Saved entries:
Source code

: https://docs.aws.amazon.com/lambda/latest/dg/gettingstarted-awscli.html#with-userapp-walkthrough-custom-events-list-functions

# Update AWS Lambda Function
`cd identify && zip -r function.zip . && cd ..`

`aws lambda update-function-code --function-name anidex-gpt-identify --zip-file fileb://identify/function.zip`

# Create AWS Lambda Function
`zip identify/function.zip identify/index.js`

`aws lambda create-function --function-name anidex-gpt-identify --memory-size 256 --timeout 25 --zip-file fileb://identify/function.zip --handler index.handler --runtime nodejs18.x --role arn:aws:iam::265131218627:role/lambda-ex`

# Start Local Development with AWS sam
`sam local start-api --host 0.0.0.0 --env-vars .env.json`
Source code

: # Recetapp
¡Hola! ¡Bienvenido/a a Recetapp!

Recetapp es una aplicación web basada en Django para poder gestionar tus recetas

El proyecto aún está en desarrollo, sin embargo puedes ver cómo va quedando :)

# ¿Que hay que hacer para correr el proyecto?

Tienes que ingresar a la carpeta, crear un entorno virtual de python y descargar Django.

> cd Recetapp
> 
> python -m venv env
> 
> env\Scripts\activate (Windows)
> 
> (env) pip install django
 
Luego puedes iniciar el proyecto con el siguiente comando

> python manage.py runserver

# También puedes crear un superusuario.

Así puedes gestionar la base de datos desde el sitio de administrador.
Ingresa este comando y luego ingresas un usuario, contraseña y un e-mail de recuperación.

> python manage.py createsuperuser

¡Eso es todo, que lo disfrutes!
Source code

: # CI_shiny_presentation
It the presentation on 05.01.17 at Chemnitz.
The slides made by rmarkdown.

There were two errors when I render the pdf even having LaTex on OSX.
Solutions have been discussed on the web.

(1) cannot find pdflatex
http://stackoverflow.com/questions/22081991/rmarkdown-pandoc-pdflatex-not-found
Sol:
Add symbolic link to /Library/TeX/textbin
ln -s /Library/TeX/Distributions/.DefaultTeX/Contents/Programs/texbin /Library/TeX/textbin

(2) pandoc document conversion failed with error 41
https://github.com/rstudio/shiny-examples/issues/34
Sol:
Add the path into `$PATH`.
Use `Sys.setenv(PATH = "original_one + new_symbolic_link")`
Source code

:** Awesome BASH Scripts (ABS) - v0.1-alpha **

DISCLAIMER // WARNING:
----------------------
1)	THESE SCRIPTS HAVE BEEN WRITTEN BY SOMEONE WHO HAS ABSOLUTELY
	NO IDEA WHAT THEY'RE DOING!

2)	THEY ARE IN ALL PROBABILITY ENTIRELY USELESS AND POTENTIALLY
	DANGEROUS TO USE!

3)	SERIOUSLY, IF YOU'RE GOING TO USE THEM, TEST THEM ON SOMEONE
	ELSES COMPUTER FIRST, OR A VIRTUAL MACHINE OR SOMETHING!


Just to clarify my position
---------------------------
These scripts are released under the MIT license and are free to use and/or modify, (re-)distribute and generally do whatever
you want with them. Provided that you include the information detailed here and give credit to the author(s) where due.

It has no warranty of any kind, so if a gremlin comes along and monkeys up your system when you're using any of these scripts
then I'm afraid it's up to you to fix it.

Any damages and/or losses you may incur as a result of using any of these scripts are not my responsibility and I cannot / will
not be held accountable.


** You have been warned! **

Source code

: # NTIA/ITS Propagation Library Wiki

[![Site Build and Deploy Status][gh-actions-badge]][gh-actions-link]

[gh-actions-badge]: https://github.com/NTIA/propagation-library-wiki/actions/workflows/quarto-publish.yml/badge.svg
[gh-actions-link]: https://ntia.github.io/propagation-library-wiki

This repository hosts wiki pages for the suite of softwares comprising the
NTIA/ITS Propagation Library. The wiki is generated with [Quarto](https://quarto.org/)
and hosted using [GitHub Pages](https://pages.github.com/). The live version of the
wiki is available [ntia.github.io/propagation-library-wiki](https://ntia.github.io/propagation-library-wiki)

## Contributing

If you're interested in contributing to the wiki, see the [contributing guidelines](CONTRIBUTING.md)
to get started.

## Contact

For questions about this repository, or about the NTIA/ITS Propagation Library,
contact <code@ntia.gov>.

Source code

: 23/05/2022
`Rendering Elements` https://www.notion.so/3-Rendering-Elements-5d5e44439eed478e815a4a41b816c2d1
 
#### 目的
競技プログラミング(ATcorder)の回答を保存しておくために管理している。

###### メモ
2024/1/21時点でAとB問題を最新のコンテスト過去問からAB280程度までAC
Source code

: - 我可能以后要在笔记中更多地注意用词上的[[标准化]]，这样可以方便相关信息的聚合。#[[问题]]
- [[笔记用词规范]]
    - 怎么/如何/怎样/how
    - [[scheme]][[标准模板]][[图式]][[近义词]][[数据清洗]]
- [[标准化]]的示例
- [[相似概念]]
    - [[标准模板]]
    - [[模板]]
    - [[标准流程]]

Exercise brief:
From the entries above, restate word for word the lines from the line containing "pip install django" to the line containing "python manage.py createsuperuser", both ends included, and nothing more.

Task result:
> (env) pip install django
 
Luego puedes iniciar el proyecto con el siguiente comando

> python manage.py runserver

# También puedes crear un superusuario.

Así puedes gestionar la base de datos desde el sitio de administrador.
Ingresa este comando y luego ingresas un usuario, contraseña y un e-mail de recuperación.

> python manage.py createsuperuser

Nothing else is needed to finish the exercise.